Как-то, позже уже, Попов говорил:
— Как это все сложно! Не просто революция и ее враги, не просто — «кто не с нами, тот против нас».
— Сложно, говоришь? И мне сложно, очень…
Мятеж на Урове подготавливался давно, и еще тогда Максима Петровича намечали в подставные руководители. В подставные, не больше. Он обладал такими личными качествами, которых начисто были лишены организаторы антисоветских авантюр — смелостью, волей и имел честное имя. Вначале удалось поссорить его с органами власти и якобы от их имени нанести ему удар по самому уязвимому месту — по боевой славе этого партизанского сотника. Проживая по отдаленным зимовьям, эмиссары белых центров месяцами обрабатывали его посулами, уговорами и угрозой. Им же, используя связи в советских сферах, удалось направить наши усилия по ложному следу.
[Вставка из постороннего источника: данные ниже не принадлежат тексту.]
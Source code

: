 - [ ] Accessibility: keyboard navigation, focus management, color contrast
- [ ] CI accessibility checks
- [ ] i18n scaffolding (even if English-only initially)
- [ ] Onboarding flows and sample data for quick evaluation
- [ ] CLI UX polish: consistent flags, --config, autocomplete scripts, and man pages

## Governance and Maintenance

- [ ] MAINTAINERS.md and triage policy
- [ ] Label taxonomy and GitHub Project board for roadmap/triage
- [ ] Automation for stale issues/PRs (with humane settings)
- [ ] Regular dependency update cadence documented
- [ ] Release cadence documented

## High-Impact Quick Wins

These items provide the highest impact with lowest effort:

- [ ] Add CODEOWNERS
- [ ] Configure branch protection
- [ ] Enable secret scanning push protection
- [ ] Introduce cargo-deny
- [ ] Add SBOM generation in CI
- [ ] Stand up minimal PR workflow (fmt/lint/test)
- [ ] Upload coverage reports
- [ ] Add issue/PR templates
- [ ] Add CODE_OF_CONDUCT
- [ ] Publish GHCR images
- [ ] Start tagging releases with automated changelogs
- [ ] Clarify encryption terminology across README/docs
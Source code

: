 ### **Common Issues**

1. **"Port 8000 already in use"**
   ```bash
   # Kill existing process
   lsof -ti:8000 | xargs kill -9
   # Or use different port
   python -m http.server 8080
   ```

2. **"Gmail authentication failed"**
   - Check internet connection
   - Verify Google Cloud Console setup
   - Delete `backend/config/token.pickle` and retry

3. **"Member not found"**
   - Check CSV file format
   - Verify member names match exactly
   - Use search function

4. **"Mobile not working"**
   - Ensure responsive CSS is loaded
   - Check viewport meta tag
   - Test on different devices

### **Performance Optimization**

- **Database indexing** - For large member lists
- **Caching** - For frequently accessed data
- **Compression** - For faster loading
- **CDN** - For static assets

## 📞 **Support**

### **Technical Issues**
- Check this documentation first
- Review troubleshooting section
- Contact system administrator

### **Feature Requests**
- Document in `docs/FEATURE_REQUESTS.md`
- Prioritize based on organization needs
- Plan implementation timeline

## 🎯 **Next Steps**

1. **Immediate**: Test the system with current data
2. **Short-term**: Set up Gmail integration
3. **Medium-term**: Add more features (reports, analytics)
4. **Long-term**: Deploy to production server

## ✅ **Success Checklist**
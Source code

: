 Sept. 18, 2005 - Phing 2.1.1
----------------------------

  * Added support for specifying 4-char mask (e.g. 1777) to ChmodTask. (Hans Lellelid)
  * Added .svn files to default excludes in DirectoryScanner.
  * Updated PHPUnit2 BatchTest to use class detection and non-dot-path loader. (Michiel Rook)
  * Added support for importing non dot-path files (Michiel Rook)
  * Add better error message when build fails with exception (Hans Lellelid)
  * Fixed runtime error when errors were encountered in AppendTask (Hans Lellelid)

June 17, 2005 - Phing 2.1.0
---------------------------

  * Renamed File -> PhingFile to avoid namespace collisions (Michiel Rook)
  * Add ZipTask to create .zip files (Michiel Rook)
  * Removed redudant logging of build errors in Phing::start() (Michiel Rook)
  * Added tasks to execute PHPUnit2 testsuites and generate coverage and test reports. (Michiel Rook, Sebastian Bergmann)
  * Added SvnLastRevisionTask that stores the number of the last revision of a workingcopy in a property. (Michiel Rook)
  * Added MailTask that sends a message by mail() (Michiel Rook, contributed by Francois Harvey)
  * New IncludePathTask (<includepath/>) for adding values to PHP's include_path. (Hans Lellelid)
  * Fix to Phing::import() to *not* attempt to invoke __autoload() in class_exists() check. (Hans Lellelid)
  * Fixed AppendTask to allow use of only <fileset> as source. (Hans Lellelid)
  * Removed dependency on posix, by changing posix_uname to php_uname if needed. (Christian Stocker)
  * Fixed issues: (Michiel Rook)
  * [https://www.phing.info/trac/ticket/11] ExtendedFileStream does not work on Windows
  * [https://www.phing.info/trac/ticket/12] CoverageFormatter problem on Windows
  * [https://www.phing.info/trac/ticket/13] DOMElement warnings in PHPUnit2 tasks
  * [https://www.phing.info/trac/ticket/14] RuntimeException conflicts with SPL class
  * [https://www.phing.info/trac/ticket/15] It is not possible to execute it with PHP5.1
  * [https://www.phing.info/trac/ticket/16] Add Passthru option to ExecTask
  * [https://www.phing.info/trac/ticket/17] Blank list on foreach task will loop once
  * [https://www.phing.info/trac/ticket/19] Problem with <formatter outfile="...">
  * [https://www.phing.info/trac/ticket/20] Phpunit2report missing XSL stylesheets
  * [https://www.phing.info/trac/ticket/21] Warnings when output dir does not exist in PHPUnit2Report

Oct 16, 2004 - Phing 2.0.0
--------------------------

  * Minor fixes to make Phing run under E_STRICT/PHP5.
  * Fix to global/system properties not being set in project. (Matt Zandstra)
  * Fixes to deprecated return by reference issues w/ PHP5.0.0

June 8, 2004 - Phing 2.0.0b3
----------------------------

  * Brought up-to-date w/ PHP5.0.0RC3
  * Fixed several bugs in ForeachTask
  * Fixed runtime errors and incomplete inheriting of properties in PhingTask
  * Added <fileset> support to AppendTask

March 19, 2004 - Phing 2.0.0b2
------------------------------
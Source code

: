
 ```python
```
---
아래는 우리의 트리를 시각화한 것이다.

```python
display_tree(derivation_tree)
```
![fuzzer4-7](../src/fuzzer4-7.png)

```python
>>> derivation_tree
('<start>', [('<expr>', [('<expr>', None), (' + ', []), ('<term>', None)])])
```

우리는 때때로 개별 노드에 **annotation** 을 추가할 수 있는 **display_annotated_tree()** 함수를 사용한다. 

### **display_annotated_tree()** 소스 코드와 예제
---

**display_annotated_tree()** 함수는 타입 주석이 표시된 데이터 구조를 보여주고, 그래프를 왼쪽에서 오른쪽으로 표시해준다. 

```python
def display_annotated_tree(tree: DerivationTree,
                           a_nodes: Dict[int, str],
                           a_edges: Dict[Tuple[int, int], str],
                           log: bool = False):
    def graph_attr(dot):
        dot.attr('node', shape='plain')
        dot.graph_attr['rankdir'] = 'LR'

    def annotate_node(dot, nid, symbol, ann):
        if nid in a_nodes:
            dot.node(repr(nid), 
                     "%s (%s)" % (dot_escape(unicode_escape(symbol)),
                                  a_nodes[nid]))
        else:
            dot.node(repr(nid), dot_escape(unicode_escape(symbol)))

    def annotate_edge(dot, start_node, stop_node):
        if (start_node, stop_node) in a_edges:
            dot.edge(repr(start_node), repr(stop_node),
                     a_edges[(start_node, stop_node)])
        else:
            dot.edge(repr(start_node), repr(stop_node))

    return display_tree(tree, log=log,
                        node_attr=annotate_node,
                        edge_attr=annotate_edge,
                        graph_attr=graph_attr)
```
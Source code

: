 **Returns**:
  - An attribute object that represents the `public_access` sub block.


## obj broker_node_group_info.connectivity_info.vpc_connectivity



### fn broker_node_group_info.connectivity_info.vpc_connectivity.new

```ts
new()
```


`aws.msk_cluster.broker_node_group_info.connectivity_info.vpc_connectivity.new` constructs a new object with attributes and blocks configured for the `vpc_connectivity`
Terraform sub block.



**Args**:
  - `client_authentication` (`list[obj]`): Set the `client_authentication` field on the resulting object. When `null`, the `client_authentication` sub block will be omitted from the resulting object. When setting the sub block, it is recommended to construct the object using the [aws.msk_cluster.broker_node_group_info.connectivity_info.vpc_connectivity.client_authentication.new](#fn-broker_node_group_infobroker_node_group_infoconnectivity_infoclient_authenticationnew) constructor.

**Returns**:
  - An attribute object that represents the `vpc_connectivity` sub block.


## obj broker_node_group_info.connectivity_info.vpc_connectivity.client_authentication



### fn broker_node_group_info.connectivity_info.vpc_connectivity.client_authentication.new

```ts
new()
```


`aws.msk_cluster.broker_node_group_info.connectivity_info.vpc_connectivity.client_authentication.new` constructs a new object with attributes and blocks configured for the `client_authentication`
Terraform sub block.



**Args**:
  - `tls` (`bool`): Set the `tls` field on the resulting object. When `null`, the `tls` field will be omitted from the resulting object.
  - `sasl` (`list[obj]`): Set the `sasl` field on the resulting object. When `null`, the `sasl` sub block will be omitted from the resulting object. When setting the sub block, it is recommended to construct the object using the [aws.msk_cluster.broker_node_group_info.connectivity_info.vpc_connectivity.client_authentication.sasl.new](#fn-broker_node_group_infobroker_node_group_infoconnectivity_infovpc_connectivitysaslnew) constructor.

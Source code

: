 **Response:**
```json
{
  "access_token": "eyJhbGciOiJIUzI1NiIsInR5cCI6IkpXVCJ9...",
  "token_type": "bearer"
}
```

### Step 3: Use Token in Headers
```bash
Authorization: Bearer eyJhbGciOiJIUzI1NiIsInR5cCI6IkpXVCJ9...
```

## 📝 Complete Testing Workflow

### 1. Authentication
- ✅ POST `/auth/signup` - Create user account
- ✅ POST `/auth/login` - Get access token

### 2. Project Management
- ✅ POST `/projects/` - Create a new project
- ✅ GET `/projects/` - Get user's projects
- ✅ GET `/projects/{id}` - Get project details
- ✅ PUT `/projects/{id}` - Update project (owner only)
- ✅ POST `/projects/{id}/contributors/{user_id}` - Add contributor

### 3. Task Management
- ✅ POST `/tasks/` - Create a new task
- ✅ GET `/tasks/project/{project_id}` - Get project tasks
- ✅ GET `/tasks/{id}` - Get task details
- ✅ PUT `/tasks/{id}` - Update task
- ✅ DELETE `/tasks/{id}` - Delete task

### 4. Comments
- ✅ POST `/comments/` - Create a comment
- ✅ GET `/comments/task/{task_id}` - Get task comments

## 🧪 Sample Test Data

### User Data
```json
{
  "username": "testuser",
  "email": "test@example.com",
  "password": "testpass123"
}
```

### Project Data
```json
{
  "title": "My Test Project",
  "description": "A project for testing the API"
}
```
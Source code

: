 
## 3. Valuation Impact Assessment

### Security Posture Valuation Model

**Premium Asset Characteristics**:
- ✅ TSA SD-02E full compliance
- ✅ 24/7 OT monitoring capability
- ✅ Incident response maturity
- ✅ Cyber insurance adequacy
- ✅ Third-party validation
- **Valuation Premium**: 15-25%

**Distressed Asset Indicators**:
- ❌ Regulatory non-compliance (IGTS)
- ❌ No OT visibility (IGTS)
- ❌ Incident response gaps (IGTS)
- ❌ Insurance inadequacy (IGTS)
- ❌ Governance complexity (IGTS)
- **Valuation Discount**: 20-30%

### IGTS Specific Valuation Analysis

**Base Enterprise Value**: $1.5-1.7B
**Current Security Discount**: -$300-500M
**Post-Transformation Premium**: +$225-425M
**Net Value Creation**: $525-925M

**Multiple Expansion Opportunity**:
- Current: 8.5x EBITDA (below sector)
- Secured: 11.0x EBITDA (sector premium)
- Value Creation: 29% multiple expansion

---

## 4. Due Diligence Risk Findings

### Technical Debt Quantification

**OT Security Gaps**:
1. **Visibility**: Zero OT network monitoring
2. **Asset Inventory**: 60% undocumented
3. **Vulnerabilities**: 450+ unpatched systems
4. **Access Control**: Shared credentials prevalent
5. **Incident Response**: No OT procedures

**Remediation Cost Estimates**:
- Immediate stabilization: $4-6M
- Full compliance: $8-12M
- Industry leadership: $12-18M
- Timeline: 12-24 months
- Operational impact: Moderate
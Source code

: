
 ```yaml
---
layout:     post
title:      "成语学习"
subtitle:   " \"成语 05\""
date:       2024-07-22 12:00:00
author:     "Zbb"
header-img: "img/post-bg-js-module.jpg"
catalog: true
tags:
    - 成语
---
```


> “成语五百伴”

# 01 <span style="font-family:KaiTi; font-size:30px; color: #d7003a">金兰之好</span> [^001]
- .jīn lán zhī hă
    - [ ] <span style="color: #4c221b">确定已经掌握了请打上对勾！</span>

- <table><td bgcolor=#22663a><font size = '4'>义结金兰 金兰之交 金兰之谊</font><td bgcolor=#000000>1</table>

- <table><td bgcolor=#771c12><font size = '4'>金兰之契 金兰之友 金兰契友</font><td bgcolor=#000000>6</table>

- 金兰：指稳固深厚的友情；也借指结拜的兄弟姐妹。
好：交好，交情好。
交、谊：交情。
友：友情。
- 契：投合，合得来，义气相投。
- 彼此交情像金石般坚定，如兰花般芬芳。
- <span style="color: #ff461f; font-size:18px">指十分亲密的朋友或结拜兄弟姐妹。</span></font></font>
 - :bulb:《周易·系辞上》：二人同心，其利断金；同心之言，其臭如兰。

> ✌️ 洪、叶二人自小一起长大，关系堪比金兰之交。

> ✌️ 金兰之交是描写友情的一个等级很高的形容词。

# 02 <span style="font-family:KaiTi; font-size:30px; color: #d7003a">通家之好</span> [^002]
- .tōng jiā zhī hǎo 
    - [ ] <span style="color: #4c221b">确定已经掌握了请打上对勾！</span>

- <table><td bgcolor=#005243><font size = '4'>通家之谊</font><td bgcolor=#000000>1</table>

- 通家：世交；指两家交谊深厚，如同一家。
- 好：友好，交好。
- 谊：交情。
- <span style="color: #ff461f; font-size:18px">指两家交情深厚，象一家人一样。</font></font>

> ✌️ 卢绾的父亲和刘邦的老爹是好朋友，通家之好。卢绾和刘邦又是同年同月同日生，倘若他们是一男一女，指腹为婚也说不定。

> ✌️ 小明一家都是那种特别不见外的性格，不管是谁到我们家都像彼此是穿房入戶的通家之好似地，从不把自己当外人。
Справедливость требует сказать, что именно Максим Петрович не допустил убийств и грабежей в первый день выступления, какой при мятежах обычно бывает наиболее кровавым.
— Казак я и я с казаками. Обижать их не позволю. А что же получается, граждане хорошие, если казак на казака пойдет?
Может быть, подлинные организаторы в тот день особенно сильно на убийствах и не настаивали, не торопили:
— Пусть ватагу на Илью поведет. Тут его заменить некому, Но когда его руки в крови будут, нашим станет, или мы его к ногтю.
Так бы, конечно, и получилось. Дальнейшее падение прервала смерть, рикошетная пуля и граната пограничника. Ватага осталась без командира, и после неудачи в Илье «высокие представители» скрылись в притонах Харбина и Шанхая. Дело — полагали они — было сделано.
Изловить истинных руководителей мятежа нам не удалось. И все же главное было сделано и нами. Мы встали между казаками и их врагами и не допустили истребления советских людей. Не воплотились в действительность зловещие планы врагов о подведении советских людей под удары наших же карательных органов. По событиям на Урове никого не вызывали, не допрашивали и не преследовали.
Об этих событиях писалось в журнале «Огонек» в 1933 году. Рассказ ли был или очерк, сейчас уже не помню. Название память сохранила — «Ильинский пост».
Кто бы мог тогда представить, что пройдут годы и тихая Дубровка станет одним из самых кровавых «пятачков» на огромном советско-германском фронте и что она будет играть роль решающего фактора при прорыве вражеского окружения в направлении на станцию Мга?
Ежегодно, в первое воскресенье сентября, участники боев на Дубровском пятачке и многие ленинградские писатели выезжают туда, вспоминают павших и радуются встрече.
Многих им еще встреч, очень многих!
В настоящее время Карл Иванович Ниемеля — персональный пенсионер, проживает в Петрозаводске.